I've got this toggle in Rebel which allows me to give it access to my local Rebel. So what I can go and do now, hey, Spark, can you tell me how I should pitch Mindstones to an audience of the London AI community?
Now it's going to take a little bit longer. Why? Because in the background, it's running a full process, it's going through all my files, It's actually figuring out wait. How do I answer this question?
Now it waits, so it's circling and it will change its animation. It will actually change its state The moment it has something to contribute to the meeting so right now. It's it's indicating that it's thinking It's basically going through stuff, and you'll see it change state the moment that it is finished.
It's thinking hey spark go ahead use it four hours a day to run MindStone, and that 10x productivity became your product. Lead with the explosion.
Training business grew 7 to 8x to 400k monthly while staying profitable, and Revit hit 100k ARR in two weeks before it was even finished.
Close with a mission, bringing AI transformation to everyone, not just tech elites.
So, I mean, it disclosed a little bit more than I wanted to.
but you can see where this is all headed right I mean the next step and I'm talking like literally next week it just starts to go through the transcript and proactively start saying hey by the way I've got I've got something to say based on what is currently in the meeting We're taking these AI agents and going from passive to being genuine, proactive co -workers.
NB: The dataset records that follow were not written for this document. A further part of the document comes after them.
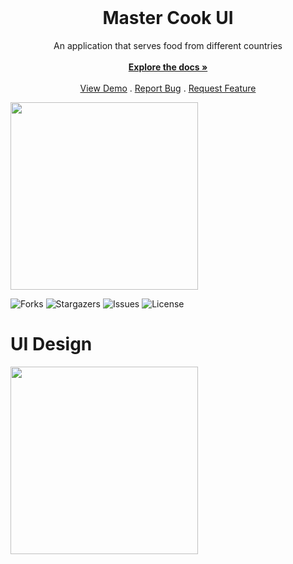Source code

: <br/>
<p align="center">
  <a href="https://github.com/hasanyatar/MasterCook-design"></a>

  <h1 align="center">Master Cook UI</h1>

  <p align="center">
    An application that serves food from different countries
    <br/>
    <br/>
    <a href="https://github.com/hasanyatar/MasterCook-design/tree/main/master_cook"><strong>Explore the docs »</strong></a>
    <br/>
    <br/>
    <a href="https://github.com/hasanyatar/MasterCook-design">View Demo</a>
    .
    <a href="https://github.com/hasanyatar/MasterCook-design/issues">Report Bug</a>
    .
    <a href="https://github.com/hasanyatar/MasterCook-design/issues">Request Feature</a>
  </p>
  <img src="https://github.com/hasanyatar/MasterCook-design/blob/main/mastercook.gif" width="300">
</p>



![Forks](https://img.shields.io/github/forks/hasanyatar/MasterCook-design?style=social) ![Stargazers](https://img.shields.io/github/stars/hasanyatar/MasterCook-design?style=social) ![Issues](https://img.shields.io/github/issues/hasanyatar/MasterCook-design) ![License](https://img.shields.io/github/license/hasanyatar/MasterCook-design) 


# UI Design
<img src="https://github.com/hasanyatar/MasterCook-design/blob/main/mastercook.gif" width="300">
And everything here that is happening is shared across the organisation.
If I actually show you here in the chat, let's see, if I go here, okay, in this case it didn't save anything. I think I can go here.
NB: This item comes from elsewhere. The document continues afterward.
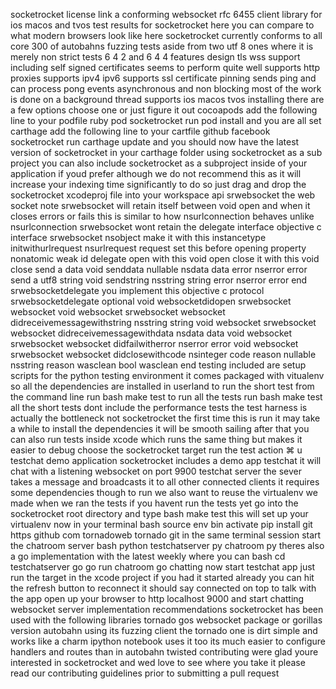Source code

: socketrocket license link a conforming websocket rfc 6455 client library for ios macos and tvos test results for socketrocket here you can compare to what modern browsers look like here socketrocket currently conforms to all core 300 of autobahns fuzzing tests aside from two utf 8 ones where it is merely non strict tests 6 4 2 and 6 4 4 features design tls wss support including self signed certificates seems to perform quite well supports http proxies supports ipv4 ipv6 supports ssl certificate pinning sends ping and can process pong events asynchronous and non blocking most of the work is done on a background thread supports ios macos tvos installing there are a few options choose one or just figure it out cocoapods add the following line to your podfile ruby pod socketrocket run pod install and you are all set carthage add the following line to your cartfile github facebook socketrocket run carthage update and you should now have the latest version of socketrocket in your carthage folder using socketrocket as a sub project you can also include socketrocket as a subproject inside of your application if youd prefer although we do not recommend this as it will increase your indexing time significantly to do so just drag and drop the socketrocket xcodeproj file into your workspace api srwebsocket the web socket note srwebsocket will retain itself between void open and when it closes errors or fails this is similar to how nsurlconnection behaves unlike nsurlconnection srwebsocket wont retain the delegate interface objective c interface srwebsocket nsobject make it with this instancetype initwithurlrequest nsurlrequest request set this before opening property nonatomic weak id delegate open with this void open close it with this void close send a data void senddata nullable nsdata data error nserror error send a utf8 string void sendstring nsstring string error nserror error end srwebsocketdelegate you implement this objective c protocol srwebsocketdelegate optional void websocketdidopen srwebsocket websocket void websocket srwebsocket websocket didreceivemessagewithstring nsstring string void websocket srwebsocket websocket didreceivemessagewithdata nsdata data void websocket srwebsocket websocket didfailwitherror nserror error void websocket srwebsocket websocket didclosewithcode nsinteger code reason nullable nsstring reason wasclean bool wasclean end testing included are setup scripts for the python testing environment it comes packaged with vitualenv so all the dependencies are installed in userland to run the short test from the command line run bash make test to run all the tests run bash make test all the short tests dont include the performance tests the test harness is actually the bottleneck not socketrocket the first time this is run it may take a while to install the dependencies it will be smooth sailing after that you can also run tests inside xcode which runs the same thing but makes it easier to debug choose the socketrocket target run the test action ⌘ u testchat demo application socketrocket includes a demo app testchat it will chat with a listening websocket on port 9900 testchat server the sever takes a message and broadcasts it to all other connected clients it requires some dependencies though to run we also want to reuse the virtualenv we made when we ran the tests if you havent run the tests yet go into the socketrocket root directory and type bash make test this will set up your virtualenv now in your terminal bash source env bin activate pip install git https github com tornadoweb tornado git in the same terminal session start the chatroom server bash python testchatserver py chatroom py theres also a go implementation with the latest weekly where you can bash cd testchatserver go go run chatroom go chatting now start testchat app just run the target in the xcode project if you had it started already you can hit the refresh button to reconnect it should say connected on top to talk with the app open up your browser to http localhost 9000 and start chatting websocket server implementation recommendations socketrocket has been used with the following libraries tornado gos websocket package or gorillas version autobahn using its fuzzing client the tornado one is dirt simple and works like a charm ipython notebook uses it too its much easier to configure handlers and routes than in autobahn twisted contributing were glad youre interested in socketrocket and wed love to see where you take it please read our contributing guidelines prior to submitting a pull request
here so this was this was one of the big chance I had recently which was about updating the content of a program as I'm having a conversation with rebel about how should we update the content of a program it stores these as memories that are accessible to everybody else in the organization and so anybody who then has a question about like what is the content of a program will have that up
to date when I have a sales call it takes all the important information what What the rest of the company should know gets put into company memory.
And then when Neil needs to go and put a proposal together, can put a proposal together based on the examples that I've had and based on the skill that we built together on how proposals get built at MindStone.
And that's just on the sales front.
Custom success, we have the same thing. We were recently talking about, like, there's a new skill now,
which is about we get feedback from customers by email, by Slack, intercom, a whole bunch of different things.
Now there's an automated skill at the end of every day that just figures out. Okay. What are the customer testimonials that we have? What are the quotes that we can actually take?
That normally you probably all went through this stuff in different ways where it's like, okay I need to have a central repository where I can figure out the quotes about the the quotes we can use from a customer's Perspective who have had a good experience now.
You can just query it. It literally just plugs into everything and every day Decides to store this in a nice and central place
The and the last bit so as I said a month and a half ago Literally nothing of this existed. I mean the thought process was there
I had my personal operating system, but like this whole thing 300 ,000 lines of code built in the last month and a half Entirely vibe coded for what it's worth
Any questions
I'm probably going to keep it out of the meeting here. If I kick it out of the meeting, it does the...
Oh, the other thing is just a fun thing.
That's a wrap. Notes will be ready shortly.